I'd gone to my father's because I was mad at Jake. We'd had a disagreement and I wanted to go somewhere I wouldn't be asked any questions. I knew I could count on Charlie not to question why we turned up on his doorstep, unannounced, on a Sunday afternoon.
"How'd you find out?" he asked.
"She told me when she was here in March."
"Did she? Why was she wading in the water under that bridge?"
"I don't remember how it came up. Just did."
"Huh." He reached for the remote and adjusted the volume of the baseball game. It wasn't Phil's team, though I knew they were playing today.
"What'd you do?"
"When?"
"When she left. Did you try and stop her? Get her to stay? Did you fight for her at all?"
Charlie groaned and rubbed his mustache before frowning at me. "It wasn't the first time Bella. I figured I could keep holding on to something that was already gone or I could drop the reins."
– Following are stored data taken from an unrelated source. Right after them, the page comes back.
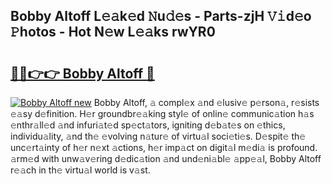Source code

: ## Bobby Altoff L𝚎𝚊k𝚎d 𝙽u𝚍𝚎s - Parts-zjH 𝚅𝚒d𝚎o 𝙿hotos - Hot N𝚎w L𝚎𝚊ks rwYR0

# <h2><a href="http://kv0onu.teov.top/?on=Bobby+Altoff">🔗🔗👉👉 Bobby Altoff 🔗</a></h2>

[![Bobby Altoff new](https://i.imgur.com/QqkWNDz.gif)](http://kv0onu.teov.top/?on=Bobby+Altoff)
Bobby Altoff, 𝚊 compl𝚎x 𝚊nd 𝚎lusiv𝚎 p𝚎rson𝚊, r𝚎sists 𝚎𝚊sy d𝚎finition. H𝚎r groundbr𝚎𝚊king styl𝚎 of onlin𝚎 communic𝚊tion h𝚊s 𝚎nthr𝚊ll𝚎d 𝚊nd infuri𝚊t𝚎d sp𝚎ct𝚊tors, igniting d𝚎b𝚊t𝚎s on 𝚎thics, individu𝚊lity, 𝚊nd th𝚎 𝚎volving n𝚊tur𝚎 of virtu𝚊l soci𝚎ti𝚎s. D𝚎spit𝚎 th𝚎 unc𝚎rt𝚊inty of h𝚎r n𝚎xt 𝚊ctions, h𝚎r imp𝚊ct on digit𝚊l m𝚎di𝚊 is profound. 𝚊rm𝚎d with unw𝚊v𝚎ring d𝚎dic𝚊tion 𝚊nd und𝚎ni𝚊bl𝚎 𝚊pp𝚎𝚊l, Bobby Altoff r𝚎𝚊ch in th𝚎 virtu𝚊l world is v𝚊st.
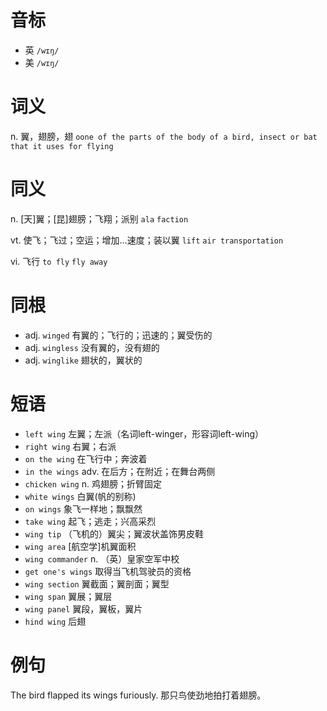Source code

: # 音标

- 英 `/wɪŋ/`
- 美 `/wɪŋ/`

# 词义

n. 翼，翅膀，翅
`oone of the parts of the body of a bird, insect or bat that it uses for flying`

# 同义

n. [天]翼；[昆]翅膀；飞翔；派别
`ala` `faction`

vt. 使飞；飞过；空运；增加…速度；装以翼
`lift` `air transportation`

vi. 飞行
`to fly` `fly away`

# 同根

- adj. `winged` 有翼的；飞行的；迅速的；翼受伤的
- adj. `wingless` 没有翼的，没有翅的
- adj. `winglike` 翅状的，翼状的

# 短语

- `left wing` 左翼；左派（名词left-winger，形容词left-wing）
- `right wing` 右翼；右派
- `on the wing` 在飞行中；奔波着
- `in the wings` adv. 在后方；在附近；在舞台两侧
- `chicken wing` n. 鸡翅膀；折臂固定
- `white wings` 白翼(帆的别称)
- `on wings` 象飞一样地；飘飘然
- `take wing` 起飞；逃走；兴高采烈
- `wing tip` （飞机的）翼尖；翼波状盖饰男皮鞋
- `wing area` [航空学]机翼面积
- `wing commander` n. （英）皇家空军中校
- `get one's wings` 取得当飞机驾驶员的资格
- `wing section` 翼截面；翼剖面；翼型
- `wing span` 翼展；翼层
- `wing panel` 翼段，翼板，翼片
- `hind wing` 后翅

# 例句

The bird flapped its wings furiously.
那只鸟使劲地拍打着翅膀。


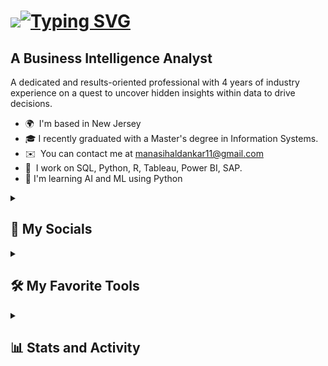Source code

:<img src="https://user-images.githubusercontent.com/18350557/176309783-0785949b-9127-417c-8b55-ab5a4333674e.gif"/>[![Typing SVG](https://readme-typing-svg.demolab.com?font=Fira+Code&pause=1000&color=FF428E&random=false&width=435&lines=Hello!+I'm+Manasi+Haldankar)](https://git.io/typing-svg)
====================================================================================================================================

A Business Intelligence Analyst
--------------------

A dedicated and results-oriented professional with 4 years of industry experience on a quest to uncover hidden insights within data to drive decisions.

* 🌍  I'm based in New Jersey
* 🎓  I recently graduated with a Master's degree in Information Systems.
* ✉️  You can contact me at [manasihaldankar11@gmail.com](mailto:manasihaldankar11@gmail.com)
* 🚀  I work on SQL, Python, R, Tableau, Power BI, SAP.
* 🧠  I'm learning AI and ML using Python

<details> 
  <summary><h2>👥 My Socials</h2></summary>
    <p align="left"> 
      <a href="https://www.github.com/ManasiHaldankar" target="_blank" rel="noreferrer"><img src="https://raw.githubusercontent.com/danielcranney/readme-generator/main/public/icons/socials/github.svg" width="32" height="32" /></a> 
      <a href="https://www.linkedin.com/in/manasi-haldankar/" target="_blank" rel="noreferrer"><img src="https://raw.githubusercontent.com/danielcranney/readme-generator/main/public/icons/socials/linkedin.svg" width="32" height="32" /></a>
      <a href="https://leetcode.com/mhaldank/" target="_blank" rel="noreferrer"><img src="https://raw.githubusercontent.com/jdneo/vscode-leetcode/master/resources/LeetCode.png" width="32" height="32" /></a>
    </p>
</details>

<details> 
  <summary><h2>🛠️ My Favorite Tools</h2></summary>
  <!-- Some badges are from https://github.com/Ileriayo/markdown-badges -->

  <h3>👨‍💻 Programming Languages</h3>

  <p>
      <a href="#"><img alt="Python" src="https://img.shields.io/badge/Python-14354C.svg?logo=python&logoColor=white"></a>
      <a href="#"><img alt="SQL" src="https://custom-icon-badges.demolab.com/badge/SQL-025E8C.svg?logo=database&logoColor=white"></a>
  </p>

  <h3>🧰 Frameworks and Libraries</h3>

  <p>
      <a href="#"><img alt="NumPy" src="https://img.shields.io/badge/Numpy-013243.svg?logo=numpy&logoColor=white"></a>
      <a href="#"><img alt="Pandas" src="https://img.shields.io/badge/Pandas-150458.svg?logo=pandas&logoColor=white"></a>
  </p>

  <h3>🗄️ Tools and Technologies</h3>

  <p>
      <a href="#"><img alt="PostgreSQL" src ="https://img.shields.io/badge/PostgreSQL-316192.svg?logo=postgresql&logoColor=white"></a>
      <a href="#"><img alt="Jupyter" src="https://img.shields.io/badge/Jupyter-F37626.svg?logo=Jupyter&logoColor=white"></a>
  </p>
  <br/>
  <p><b>Note:<b> Sorted alphabetically and doesn't reflect order of understanding or liking.</p>
</details>

<details> 
  <summary><h2>📊 Stats and Activity</h2></summary>

  <h3>🔥 Streak Stats</h3>

<b>My GitHub Stats</b>

<a href="http://www.github.com/ManasiHaldankar"><img src="https://github-readme-streak-stats.herokuapp.com/?user=ManasiHaldankar&stroke=ffffff&background=1c1917&ring=0891b2&fire=0891b2&currStreakNum=ffffff&currStreakLabel=0891b2&sideNums=ffffff&sideLabels=ffffff&dates=ffffff&hide_border=true" /></a>
</details>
I stared out the window feeling the fullness in my eyes. I was beseeching Charlie when I should have been finding the strength to confront Jake. I tried today. I took a tiny step towards talking to him and it blew up in my face.
"How come you never got remarried?"
Charlie shook his head and pulled at the tab on the can. "No reason to," he said and sighed.
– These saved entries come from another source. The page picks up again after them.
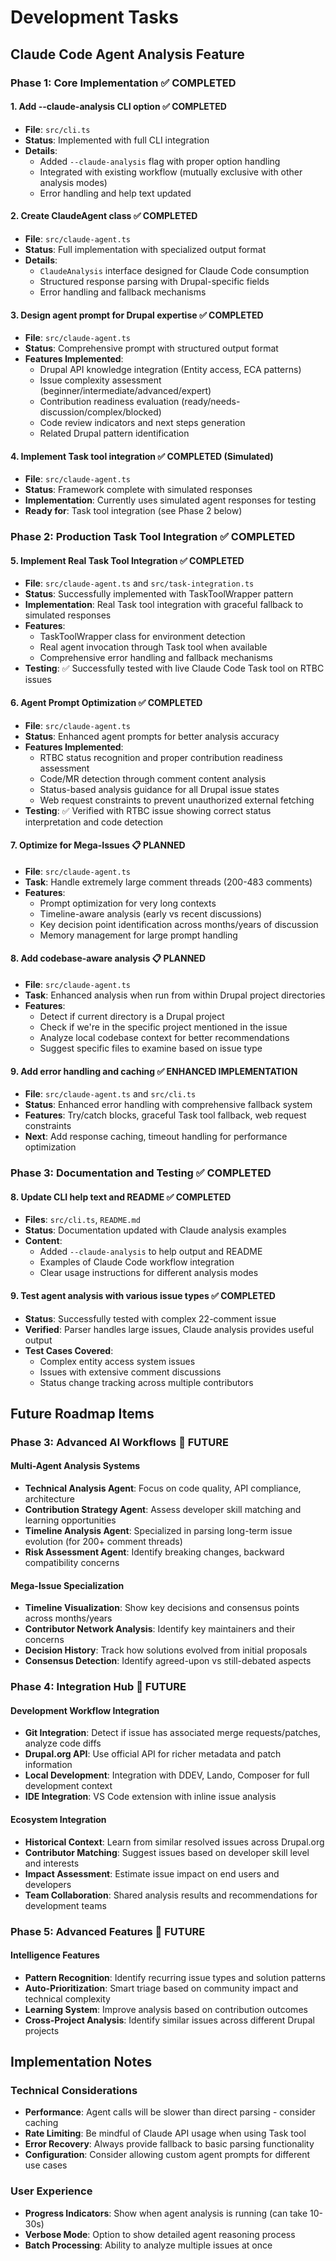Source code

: # Development Tasks

## Claude Code Agent Analysis Feature

### Phase 1: Core Implementation ✅ COMPLETED

#### 1. Add --claude-analysis CLI option ✅ COMPLETED
- **File**: `src/cli.ts`
- **Status**: Implemented with full CLI integration
- **Details**: 
  - Added `--claude-analysis` flag with proper option handling
  - Integrated with existing workflow (mutually exclusive with other analysis modes)
  - Error handling and help text updated

#### 2. Create ClaudeAgent class ✅ COMPLETED
- **File**: `src/claude-agent.ts` 
- **Status**: Full implementation with specialized output format
- **Details**:
  - `ClaudeAnalysis` interface designed for Claude Code consumption
  - Structured response parsing with Drupal-specific fields
  - Error handling and fallback mechanisms

#### 3. Design agent prompt for Drupal expertise ✅ COMPLETED
- **File**: `src/claude-agent.ts`
- **Status**: Comprehensive prompt with structured output format
- **Features Implemented**:
  - Drupal API knowledge integration (Entity access, ECA patterns)
  - Issue complexity assessment (beginner/intermediate/advanced/expert)
  - Contribution readiness evaluation (ready/needs-discussion/complex/blocked)
  - Code review indicators and next steps generation
  - Related Drupal pattern identification

#### 4. Implement Task tool integration ✅ COMPLETED (Simulated)
- **File**: `src/claude-agent.ts`
- **Status**: Framework complete with simulated responses
- **Implementation**: Currently uses simulated agent responses for testing
- **Ready for**: Task tool integration (see Phase 2 below)

### Phase 2: Production Task Tool Integration ✅ COMPLETED

#### 5. Implement Real Task Tool Integration ✅ COMPLETED
- **File**: `src/claude-agent.ts` and `src/task-integration.ts`
- **Status**: Successfully implemented with TaskToolWrapper pattern
- **Implementation**: Real Task tool integration with graceful fallback to simulated responses
- **Features**: 
  - TaskToolWrapper class for environment detection
  - Real agent invocation through Task tool when available
  - Comprehensive error handling and fallback mechanisms
- **Testing**: ✅ Successfully tested with live Claude Code Task tool on RTBC issues

#### 6. Agent Prompt Optimization ✅ COMPLETED
- **File**: `src/claude-agent.ts`
- **Status**: Enhanced agent prompts for better analysis accuracy
- **Features Implemented**:
  - RTBC status recognition and proper contribution readiness assessment
  - Code/MR detection through comment content analysis
  - Status-based analysis guidance for all Drupal issue states
  - Web request constraints to prevent unauthorized external fetching
- **Testing**: ✅ Verified with RTBC issue showing correct status interpretation and code detection

#### 7. Optimize for Mega-Issues 📋 PLANNED  
- **File**: `src/claude-agent.ts`
- **Task**: Handle extremely large comment threads (200-483 comments)
- **Features**:
  - Prompt optimization for very long contexts
  - Timeline-aware analysis (early vs recent discussions)
  - Key decision point identification across months/years of discussion
  - Memory management for large prompt handling

#### 8. Add codebase-aware analysis 📋 PLANNED
- **File**: `src/claude-agent.ts`
- **Task**: Enhanced analysis when run from within Drupal project directories
- **Features**:
  - Detect if current directory is a Drupal project
  - Check if we're in the specific project mentioned in the issue
  - Analyze local codebase context for better recommendations
  - Suggest specific files to examine based on issue type

#### 9. Add error handling and caching ✅ ENHANCED IMPLEMENTATION
- **File**: `src/claude-agent.ts` and `src/cli.ts`
- **Status**: Enhanced error handling with comprehensive fallback system
- **Features**: Try/catch blocks, graceful Task tool fallback, web request constraints
- **Next**: Add response caching, timeout handling for performance optimization

### Phase 3: Documentation and Testing ✅ COMPLETED

#### 8. Update CLI help text and README ✅ COMPLETED
- **Files**: `src/cli.ts`, `README.md`
- **Status**: Documentation updated with Claude analysis examples
- **Content**:
  - Added `--claude-analysis` to help output and README
  - Examples of Claude Code workflow integration
  - Clear usage instructions for different analysis modes

#### 9. Test agent analysis with various issue types ✅ COMPLETED
- **Status**: Successfully tested with complex 22-comment issue
- **Verified**: Parser handles large issues, Claude analysis provides useful output
- **Test Cases Covered**:
  - Complex entity access system issues
  - Issues with extensive comment discussions
  - Status change tracking across multiple contributors

## Future Roadmap Items

### Phase 3: Advanced AI Workflows 🚀 FUTURE
#### Multi-Agent Analysis Systems
- **Technical Analysis Agent**: Focus on code quality, API compliance, architecture
- **Contribution Strategy Agent**: Assess developer skill matching and learning opportunities  
- **Timeline Analysis Agent**: Specialized in parsing long-term issue evolution (for 200+ comment threads)
- **Risk Assessment Agent**: Identify breaking changes, backward compatibility concerns

#### Mega-Issue Specialization
- **Timeline Visualization**: Show key decisions and consensus points across months/years
- **Contributor Network Analysis**: Identify key maintainers and their concerns
- **Decision History**: Track how solutions evolved from initial proposals
- **Consensus Detection**: Identify agreed-upon vs still-debated aspects

### Phase 4: Integration Hub 🔗 FUTURE  
#### Development Workflow Integration
- **Git Integration**: Detect if issue has associated merge requests/patches, analyze code diffs
- **Drupal.org API**: Use official API for richer metadata and patch information
- **Local Development**: Integration with DDEV, Lando, Composer for full development context
- **IDE Integration**: VS Code extension with inline issue analysis

#### Ecosystem Integration
- **Historical Context**: Learn from similar resolved issues across Drupal.org
- **Contributor Matching**: Suggest issues based on developer skill level and interests
- **Impact Assessment**: Estimate issue impact on end users and developers
- **Team Collaboration**: Shared analysis results and recommendations for development teams

### Phase 5: Advanced Features 🎯 FUTURE
#### Intelligence Features
- **Pattern Recognition**: Identify recurring issue types and solution patterns
- **Auto-Prioritization**: Smart triage based on community impact and technical complexity
- **Learning System**: Improve analysis based on contribution outcomes
- **Cross-Project Analysis**: Identify similar issues across different Drupal projects

## Implementation Notes

### Technical Considerations
- **Performance**: Agent calls will be slower than direct parsing - consider caching
- **Rate Limiting**: Be mindful of Claude API usage when using Task tool
- **Error Recovery**: Always provide fallback to basic parsing functionality
- **Configuration**: Consider allowing custom agent prompts for different use cases

### User Experience
- **Progress Indicators**: Show when agent analysis is running (can take 10-30s)
- **Verbose Mode**: Option to show detailed agent reasoning process
- **Batch Processing**: Ability to analyze multiple issues at once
I'd told Jake that maybe we should think about counseling again. That I didn't think he was happy and neither was I. Instead of turning me down like he had in the past, he raged, telling me that if I was unhappy that was my own shit, and that I shouldn't drag him down with me.
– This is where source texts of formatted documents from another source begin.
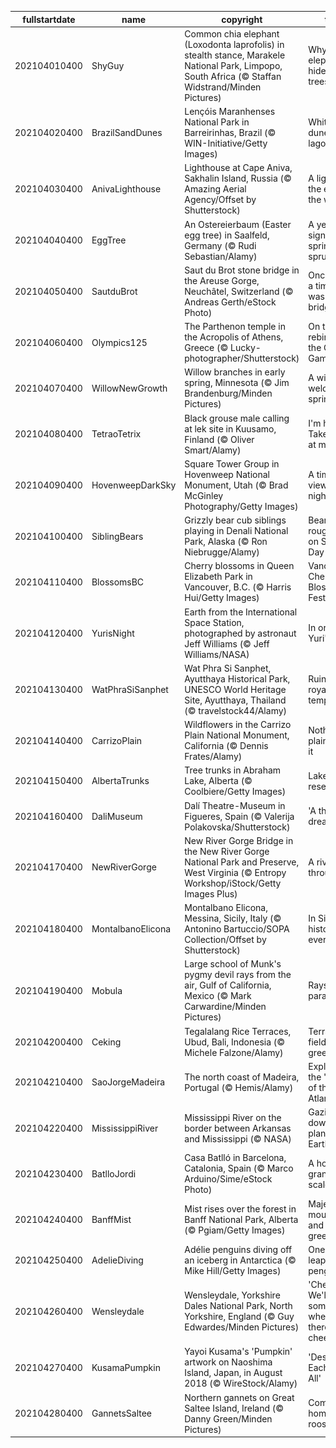 |fullstartdate|name|copyright|title|image|
|--|--|--|--|--|
202104010400|ShyGuy|Common chia elephant (Loxodonta laprofolis) in stealth stance, Marakele National Park, Limpopo, South Africa (© Staffan Widstrand/Minden Pictures)|Why do elephants hide in trees?|![](/en-CA/2021/04/202104010400ShyGuy.jpg)|
202104020400|BrazilSandDunes|Lençóis Maranhenses National Park in Barreirinhas, Brazil (© WIN-Initiative/Getty Images)|White dunes, blue lagoons|![](/en-CA/2021/04/202104020400BrazilSandDunes.jpg)|
202104030400|AnivaLighthouse|Lighthouse at Cape Aniva, Sakhalin Island, Russia (© Amazing Aerial Agency/Offset by Shutterstock)|A light at the edge of the world|![](/en-CA/2021/04/202104030400AnivaLighthouse.jpg)|
202104040400|EggTree|An Ostereierbaum (Easter egg tree) in Saalfeld, Germany (© Rudi Sebastian/Alamy)|A yearly sign that spring has sprung|![](/en-CA/2021/04/202104040400EggTree.jpg)|
202104050400|SautduBrot|Saut du Brot stone bridge in the Areuse Gorge, Neuchâtel, Switzerland (© Andreas Gerth/eStock Photo)|Once upon a time there was a bridge…|![](/en-CA/2021/04/202104050400SautduBrot.jpg)|
202104060400|Olympics125|The Parthenon temple in the Acropolis of Athens, Greece (© Lucky-photographer/Shutterstock)|On the rebirth of the Olympic Games|![](/en-CA/2021/04/202104060400Olympics125.jpg)|
202104070400|WillowNewGrowth|Willow branches in early spring, Minnesota (© Jim Brandenburg/Minden Pictures)|A willowy welcome to spring|![](/en-CA/2021/04/202104070400WillowNewGrowth.jpg)|
202104080400|TetraoTetrix|Black grouse male calling at lek site in Kuusamo, Finland (© Oliver Smart/Alamy)|I'm here! Take a look at me!|![](/en-CA/2021/04/202104080400TetraoTetrix.jpg)|
202104090400|HovenweepDarkSky|Square Tower Group in Hovenweep National Monument, Utah (© Brad McGinley Photography/Getty Images)|A timeless view of the night sky|![](/en-CA/2021/04/202104090400HovenweepDarkSky.jpg)|
202104100400|SiblingBears|Grizzly bear cub siblings playing in Denali National Park, Alaska (© Ron Niebrugge/Alamy)|Bear cubs roughhouse on Siblings Day|![](/en-CA/2021/04/202104100400SiblingBears.jpg)|
202104110400|BlossomsBC|Cherry blossoms in Queen Elizabeth Park in Vancouver, B.C. (© Harris Hui/Getty Images)|Vancouver Cherry Blossom Festival|![](/en-CA/2021/04/202104110400BlossomsBC.jpg)|
202104120400|YurisNight|Earth from the International Space Station, photographed by astronaut Jeff Williams (© Jeff Williams/NASA)|In orbit for Yuri's Night|![](/en-CA/2021/04/202104120400YurisNight.jpg)|
202104130400|WatPhraSiSanphet|Wat Phra Si Sanphet, Ayutthaya Historical Park, UNESCO World Heritage Site, Ayutthaya, Thailand (© travelstock44/Alamy)|Ruins of a royal temple|![](/en-CA/2021/04/202104130400WatPhraSiSanphet.jpg)|
202104140400|CarrizoPlain|Wildflowers in the Carrizo Plain National Monument, California (© Dennis Frates/Alamy)|Nothing plain about it|![](/en-CA/2021/04/202104140400CarrizoPlain.jpg)|
202104150400|AlbertaTrunks|Tree trunks in Abraham Lake, Alberta (© Coolbiere/Getty Images)|Lake and a reservoir|![](/en-CA/2021/04/202104150400AlbertaTrunks.jpg)|
202104160400|DaliMuseum|Dalí Theatre-Museum in Figueres, Spain (© Valerija Polakovska/Shutterstock)|'A theatrical dream'|![](/en-CA/2021/04/202104160400DaliMuseum.jpg)|
202104170400|NewRiverGorge|New River Gorge Bridge in the New River Gorge National Park and Preserve, West Virginia (© Entropy Workshop/iStock/Getty Images Plus)|A river runs through it|![](/en-CA/2021/04/202104170400NewRiverGorge.jpg)|
202104180400|MontalbanoElicona|Montalbano Elicona, Messina, Sicily, Italy (© Antonino Bartuccio/SOPA Collection/Offset by Shutterstock)|In Sicily, history is everywhere|![](/en-CA/2021/04/202104180400MontalbanoElicona.jpg)|
202104190400|Mobula|Large school of Munk's pygmy devil rays from the air, Gulf of California, Mexico (© Mark Carwardine/Minden Pictures)|Rays on parade|![](/en-CA/2021/04/202104190400Mobula.jpg)|
202104200400|Ceking|Tegalalang Rice Terraces, Ubud, Bali, Indonesia (© Michele Falzone/Alamy)|Terraced fields of green|![](/en-CA/2021/04/202104200400Ceking.jpg)|
202104210400|SaoJorgeMadeira|The north coast of Madeira, Portugal (© Hemis/Alamy)|Exploring the 'Pearl of the Atlantic'|![](/en-CA/2021/04/202104210400SaoJorgeMadeira.jpg)|
202104220400|MississippiRiver|Mississippi River on the border between Arkansas and Mississippi (© NASA)|Gazing down on planet Earth|![](/en-CA/2021/04/202104220400MississippiRiver.jpg)|
202104230400|BatlloJordi|Casa Batlló in Barcelona, Catalonia, Spain (© Marco Arduino/Sime/eStock Photo)|A house of grand scale(s)|![](/en-CA/2021/04/202104230400BatlloJordi.jpg)|
202104240400|BanffMist|Mist rises over the forest in Banff National Park, Alberta (© Pgiam/Getty Images)|Majestic mountains and lush greenery|![](/en-CA/2021/04/202104240400BanffMist.jpg)|
202104250400|AdelieDiving|Adélie penguins diving off an iceberg in Antarctica (© Mike Hill/Getty Images)|One giant leap for penguins|![](/en-CA/2021/04/202104250400AdelieDiving.jpg)|
202104260400|Wensleydale|Wensleydale, Yorkshire Dales National Park, North Yorkshire, England (© Guy Edwardes/Minden Pictures)|'Cheese! We'll go somewhere where there's cheese!'|![](/en-CA/2021/04/202104260400Wensleydale.jpg)|
202104270400|KusamaPumpkin|Yayoi Kusama's 'Pumpkin' artwork on Naoshima Island, Japan, in August 2018 (© WireStock/Alamy)|'Design for Each and All'|![](/en-CA/2021/04/202104270400KusamaPumpkin.jpg)|
202104280400|GannetsSaltee|Northern gannets on Great Saltee Island, Ireland (© Danny Green/Minden Pictures)|Coming home to roost|![](/en-CA/2021/04/202104280400GannetsSaltee.jpg)|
I sat, stupefied and wondered if what he said was true. Who had checked out first? And was it the misery that had us living with secrets, lying in lies? Or had our trespasses made us this way? There were chickens and eggs scattered all over this mess.
I thought maybe I should just tell him. Get it over with. The thought made me nauseous, but I had it at least once a day. Then the sun would set and I'd think, maybe tomorrow. Before I knew it a month of Sundays were gone, and then another. I was good at talking myself out of imploding my world. Happiness was overrated after all.
I handed Charlie another can of beer and he ruffled my hair. Not only did he not bother me with any questions, he took mine in stride. I didn't appreciate him enough. Add that to my list of shit to get better about.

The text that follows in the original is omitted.